Data to process:

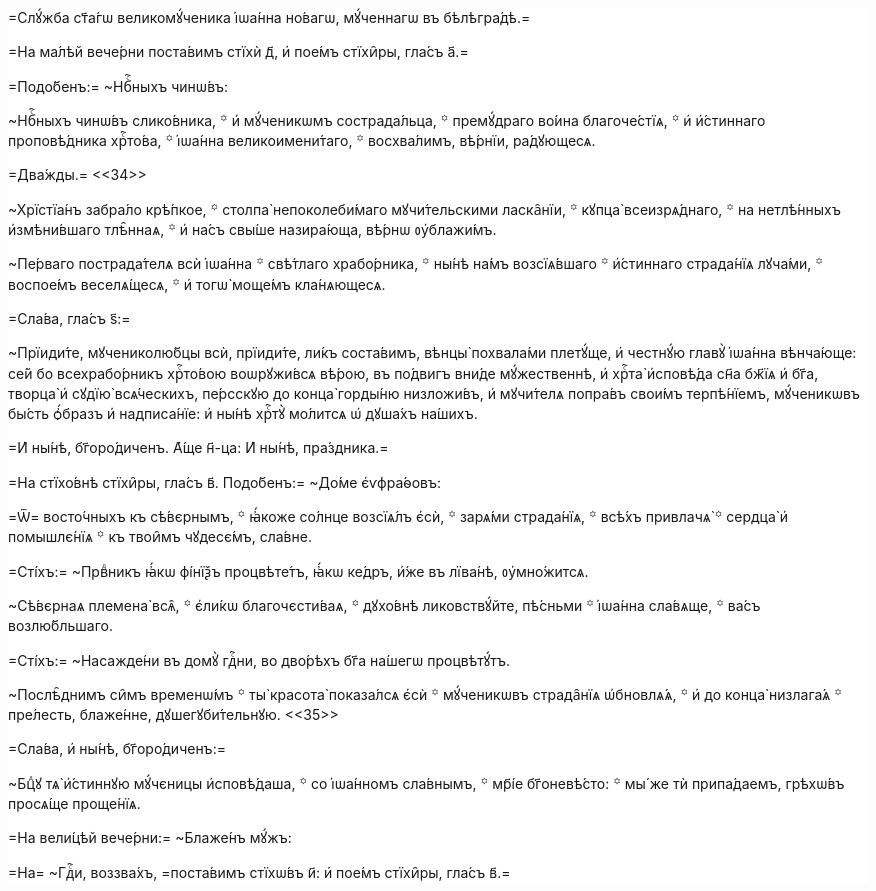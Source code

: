 =Слꙋ́жба ст҃а́гѡ великомꙋ́ченика і҆ѡа́нна но́вагѡ, мꙋ́ченнагѡ въ бѣлѣгра́дѣ.=

=На ма́лѣй вече́рни поста́вимъ стїхѝ д҃, и҆ пое́мъ стїхи̑ры, гла́съ а҃.=

=Подо́бенъ:= ~Нбⷭ҇ныхъ чинѡ́въ:

~Нбⷭ҇ныхъ чинѡ́въ слико́вника, ꙳ и҆ мꙋ́ченикѡмъ сострада́льца, ꙳ премꙋ́драго
во́ина благоче́стїѧ, ꙳ и҆ и҆́стиннаго проповѣ́дника хрⷭ҇то́ва, ꙳ і҆ѡа́нна
великоимени́таго, ꙳ восхва́лимъ, вѣ́рнїи, ра́дꙋющесѧ.

=Два́жды.= <<34>>

~Хрїстїа́нъ забра́ло крѣ́пкое, ꙳ столпа̀ непоколеби́маго мꙋчи́тельскими
ласка̑нїи, ꙳ кꙋпца̀ всеизрѧ́днаго, ꙳ на нетлѣ́нныхъ и҆змѣни́вшаго тлѣ̑ннаѧ, ꙳ и҆
на́съ свы́ше назира́юща, вѣ́рнѡ ᲂу҆блажи́мъ.

~Пе́рваго пострада́телѧ всѝ і҆ѡа́нна ꙳ свѣ́тлаго храбо́рника, ꙳ ны́нѣ на́мъ
возсїѧ́вшаго ꙳ и҆́стиннаго страда́нїѧ лꙋча́ми, ꙳ воспое́мъ веселѧ́щесѧ, ꙳ и҆
тогѡ̀ моще́мъ кла́нѧющесѧ.

=Сла́ва, гла́съ ѕ҃:=

~Прїиди́те, мꙋчениколю́бцы всѝ, прїиди́те, ли́къ соста́вимъ, вѣнцы̀ похвала́ми
плетꙋ́ще, и҆ честнꙋ́ю главꙋ̀ і҆ѡа́нна вѣнча́юще: се́й бо всехрабо́рникъ
хрⷭ҇то́вою воѡрꙋжи́всѧ вѣ́рою, въ по́двигъ вни́де мꙋ́жественнѣ, и҆ хрⷭ҇та̀
и҆сповѣ́да сн҃а бж҃їѧ и҆ бг҃а, творца̀ и҆ сꙋдїю̀ всѧ́ческихъ, пе́рсскꙋю до
конца̀ горды́ню низложи́въ, и҆ мꙋчи́телѧ попра́въ свои́мъ терпѣ́нїемъ,
мꙋ́ченикѡвъ бы́сть ѻ҆́бразъ и҆ надписа́нїе: и҆ ны́нѣ хрⷭ҇тꙋ̀ мо́литсѧ ѡ҆ дꙋша́хъ
на́шихъ.

=И҆ ны́нѣ, бг҃оро́диченъ. А҆́ще н҃-ца: И҆ ны́нѣ, пра́здника.=

=На стїхо́внѣ стїхи̑ры, гла́съ в҃. Подо́бенъ:= ~До́ме є҆ѵфра́ѳовъ:

=Ѿ= восто́чныхъ къ сѣ́вєрнымъ, ꙳ ꙗ҆́коже со́лнце возсїѧ́лъ є҆сѝ, ꙳ зарѧ́ми
страда́нїѧ, ꙳ всѣ́хъ привлачѧ̀ ꙳ сердца̀ и҆ помышлє́нїѧ ꙳ къ твои̑мъ чꙋдесє́мъ,
сла́вне.

=Сті́хъ:= ~Првⷣникъ ꙗ҆́кѡ фі́нїѯъ процвѣте́тъ, ꙗ҆́кѡ ке́дръ, и҆́же въ лїва́нѣ,
ᲂу҆мно́житсѧ.

~Сѣ́вєрнаѧ племена̀ всѧ̑, ꙳ є҆ли́кѡ благочєсти́ваѧ, ꙳ дꙋхо́внѣ ликовствꙋ́йте,
пѣ́сньми ꙳ і҆ѡа́нна сла́вѧще, ꙳ ва́съ возлю́бльшаго.

=Сті́хъ:= ~Насажде́ни въ домꙋ̀ гдⷭ҇ни, во дво́рѣхъ бг҃а на́шегѡ процвѣтꙋ́тъ.

~Послѣ̑днимъ си̑мъ временѡ́мъ ꙳ ты̀ красота̀ показа́лсѧ є҆сѝ ꙳ мꙋ́ченикѡвъ
страда̑нїѧ ѡ҆бновлѧ́ѧ, ꙳ и҆ до конца̀ низлага́ѧ ꙳ пре́лесть, блаже́нне,
дꙋшегꙋби́тельнꙋю. <<35>>

=Сла́ва, и҆ ны́нѣ, бг҃оро́диченъ:=

~Бцⷣꙋ тѧ̀ и҆́стиннꙋю мꙋ́чєницы и҆сповѣ́даша, ꙳ со і҆ѡа́нномъ сла́внымъ, ꙳
мр҃і́е бг҃оневѣ́сто: ꙳ мы́ же тѝ припа́даемъ, грѣхѡ́въ просѧ́ще проще́нїѧ.

=На вели́цѣй вече́рни:= ~Блаже́нъ мꙋ́жъ:

=На= ~Гдⷭ҇и, воззва́хъ, =поста́вимъ стїхѡ́въ и҃: и҆ пое́мъ стїхи̑ры, гла́съ
в҃.=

Activity: Please reproduce, exactly as they appear above, the lines from the line containing "ласка̑нїи, ꙳ кꙋпца̀" up to and including the line containing "ᲂу҆мно́житсѧ.".

Result below:
ласка̑нїи, ꙳ кꙋпца̀ всеизрѧ́днаго, ꙳ на нетлѣ́нныхъ и҆змѣни́вшаго тлѣ̑ннаѧ, ꙳ и҆
на́съ свы́ше назира́юща, вѣ́рнѡ ᲂу҆блажи́мъ.

~Пе́рваго пострада́телѧ всѝ і҆ѡа́нна ꙳ свѣ́тлаго храбо́рника, ꙳ ны́нѣ на́мъ
возсїѧ́вшаго ꙳ и҆́стиннаго страда́нїѧ лꙋча́ми, ꙳ воспое́мъ веселѧ́щесѧ, ꙳ и҆
тогѡ̀ моще́мъ кла́нѧющесѧ.

=Сла́ва, гла́съ ѕ҃:=

~Прїиди́те, мꙋчениколю́бцы всѝ, прїиди́те, ли́къ соста́вимъ, вѣнцы̀ похвала́ми
плетꙋ́ще, и҆ честнꙋ́ю главꙋ̀ і҆ѡа́нна вѣнча́юще: се́й бо всехрабо́рникъ
хрⷭ҇то́вою воѡрꙋжи́всѧ вѣ́рою, въ по́двигъ вни́де мꙋ́жественнѣ, и҆ хрⷭ҇та̀
и҆сповѣ́да сн҃а бж҃їѧ и҆ бг҃а, творца̀ и҆ сꙋдїю̀ всѧ́ческихъ, пе́рсскꙋю до
конца̀ горды́ню низложи́въ, и҆ мꙋчи́телѧ попра́въ свои́мъ терпѣ́нїемъ,
мꙋ́ченикѡвъ бы́сть ѻ҆́бразъ и҆ надписа́нїе: и҆ ны́нѣ хрⷭ҇тꙋ̀ мо́литсѧ ѡ҆ дꙋша́хъ
на́шихъ.

=И҆ ны́нѣ, бг҃оро́диченъ. А҆́ще н҃-ца: И҆ ны́нѣ, пра́здника.=

=На стїхо́внѣ стїхи̑ры, гла́съ в҃. Подо́бенъ:= ~До́ме є҆ѵфра́ѳовъ:

=Ѿ= восто́чныхъ къ сѣ́вєрнымъ, ꙳ ꙗ҆́коже со́лнце возсїѧ́лъ є҆сѝ, ꙳ зарѧ́ми
страда́нїѧ, ꙳ всѣ́хъ привлачѧ̀ ꙳ сердца̀ и҆ помышлє́нїѧ ꙳ къ твои̑мъ чꙋдесє́мъ,
сла́вне.

=Сті́хъ:= ~Првⷣникъ ꙗ҆́кѡ фі́нїѯъ процвѣте́тъ, ꙗ҆́кѡ ке́дръ, и҆́же въ лїва́нѣ,
ᲂу҆мно́житсѧ.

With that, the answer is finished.